What you have to do: In your copy, leave out the pictures and repeat every record exactly.

START Data to examine

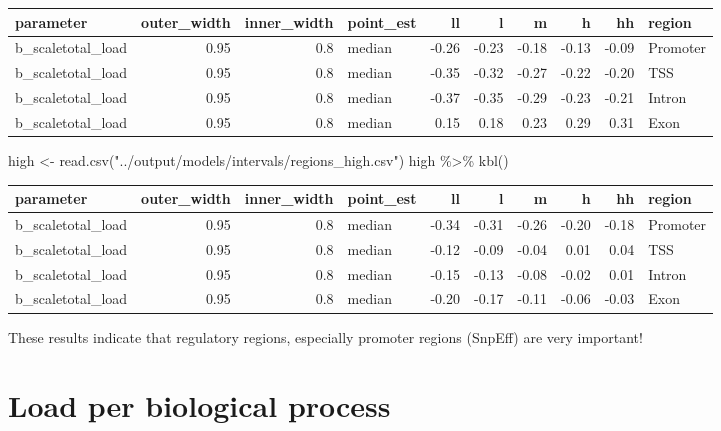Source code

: \documentclass[
  letterpaper,
  DIV=11,
  numbers=noendperiod]{scrreprt}
\newenvironment{Shaded}{}{}
\newcommand{\FunctionTok}[1]{\textcolor[rgb]{0.44,0.26,0.76}{#1}}
\newcommand{\NormalTok}[1]{\textcolor[rgb]{0.14,0.16,0.18}{#1}}
\newcommand{\OtherTok}[1]{\textcolor[rgb]{0.44,0.26,0.76}{#1}}
\newcommand{\SpecialCharTok}[1]{\textcolor[rgb]{0.00,0.36,0.77}{#1}}
\newcommand{\StringTok}[1]{\textcolor[rgb]{0.01,0.18,0.38}{#1}}
\begin{document}
\begin{tabular}[t]{l|r|r|l|r|r|r|r|r|l}
\hline
parameter & outer\_width & inner\_width & point\_est & ll & l & m & h & hh & region\\
\hline
b\_scaletotal\_load & 0.95 & 0.8 & median & -0.26 & -0.23 & -0.18 & -0.13 & -0.09 & Promoter\\
\hline
b\_scaletotal\_load & 0.95 & 0.8 & median & -0.35 & -0.32 & -0.27 & -0.22 & -0.20 & TSS\\
\hline
b\_scaletotal\_load & 0.95 & 0.8 & median & -0.37 & -0.35 & -0.29 & -0.23 & -0.21 & Intron\\
\hline
b\_scaletotal\_load & 0.95 & 0.8 & median & 0.15 & 0.18 & 0.23 & 0.29 & 0.31 & Exon\\
\hline
\end{tabular}

\begin{Shaded}
\begin{Highlighting}[]
\NormalTok{high }\OtherTok{\textless{}{-}} \FunctionTok{read.csv}\NormalTok{(}\StringTok{"../output/models/intervals/regions\_high.csv"}\NormalTok{)}
\NormalTok{high }\SpecialCharTok{\%\textgreater{}\%} \FunctionTok{kbl}\NormalTok{()}
\end{Highlighting}
\end{Shaded}

\begin{tabular}[t]{l|r|r|l|r|r|r|r|r|l}
\hline
parameter & outer\_width & inner\_width & point\_est & ll & l & m & h & hh & region\\
\hline
b\_scaletotal\_load & 0.95 & 0.8 & median & -0.34 & -0.31 & -0.26 & -0.20 & -0.18 & Promoter\\
\hline
b\_scaletotal\_load & 0.95 & 0.8 & median & -0.12 & -0.09 & -0.04 & 0.01 & 0.04 & TSS\\
\hline
b\_scaletotal\_load & 0.95 & 0.8 & median & -0.15 & -0.13 & -0.08 & -0.02 & 0.01 & Intron\\
\hline
b\_scaletotal\_load & 0.95 & 0.8 & median & -0.20 & -0.17 & -0.11 & -0.06 & -0.03 & Exon\\
\hline
\end{tabular}

These results indicate that regulatory regions, especially promoter
regions (SnpEff) are very important!


\chapter{Load per biological process}\label{load-per-biological-process}
\end{document}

END Data to examine

Response to this exercise:
Source code

: \documentclass[
  letterpaper,
  DIV=11,
  numbers=noendperiod]{scrreprt}
\newenvironment{Shaded}{}{}
\newcommand{\FunctionTok}[1]{\textcolor[rgb]{0.44,0.26,0.76}{#1}}
\newcommand{\NormalTok}[1]{\textcolor[rgb]{0.14,0.16,0.18}{#1}}
\newcommand{\OtherTok}[1]{\textcolor[rgb]{0.44,0.26,0.76}{#1}}
\newcommand{\SpecialCharTok}[1]{\textcolor[rgb]{0.00,0.36,0.77}{#1}}
\newcommand{\StringTok}[1]{\textcolor[rgb]{0.01,0.18,0.38}{#1}}
\begin{document}
\begin{tabular}[t]{l|r|r|l|r|r|r|r|r|l}
\hline
parameter & outer\_width & inner\_width & point\_est & ll & l & m & h & hh & region\\
\hline
b\_scaletotal\_load & 0.95 & 0.8 & median & -0.26 & -0.23 & -0.18 & -0.13 & -0.09 & Promoter\\
\hline
b\_scaletotal\_load & 0.95 & 0.8 & median & -0.35 & -0.32 & -0.27 & -0.22 & -0.20 & TSS\\
\hline
b\_scaletotal\_load & 0.95 & 0.8 & median & -0.37 & -0.35 & -0.29 & -0.23 & -0.21 & Intron\\
\hline
b\_scaletotal\_load & 0.95 & 0.8 & median & 0.15 & 0.18 & 0.23 & 0.29 & 0.31 & Exon\\
\hline
\end{tabular}

\begin{Shaded}
\begin{Highlighting}[]
\NormalTok{high }\OtherTok{\textless{}{-}} \FunctionTok{read.csv}\NormalTok{(}\StringTok{"../output/models/intervals/regions\_high.csv"}\NormalTok{)}
\NormalTok{high }\SpecialCharTok{\%\textgreater{}\%} \FunctionTok{kbl}\NormalTok{()}
\end{Highlighting}
\end{Shaded}

\begin{tabular}[t]{l|r|r|l|r|r|r|r|r|l}
\hline
parameter & outer\_width & inner\_width & point\_est & ll & l & m & h & hh & region\\
\hline
b\_scaletotal\_load & 0.95 & 0.8 & median & -0.34 & -0.31 & -0.26 & -0.20 & -0.18 & Promoter\\
\hline
b\_scaletotal\_load & 0.95 & 0.8 & median & -0.12 & -0.09 & -0.04 & 0.01 & 0.04 & TSS\\
\hline
b\_scaletotal\_load & 0.95 & 0.8 & median & -0.15 & -0.13 & -0.08 & -0.02 & 0.01 & Intron\\
\hline
b\_scaletotal\_load & 0.95 & 0.8 & median & -0.20 & -0.17 & -0.11 & -0.06 & -0.03 & Exon\\
\hline
\end{tabular}

These results indicate that regulatory regions, especially promoter
regions (SnpEff) are very important!


\chapter{Load per biological process}\label{load-per-biological-process}
\end{document}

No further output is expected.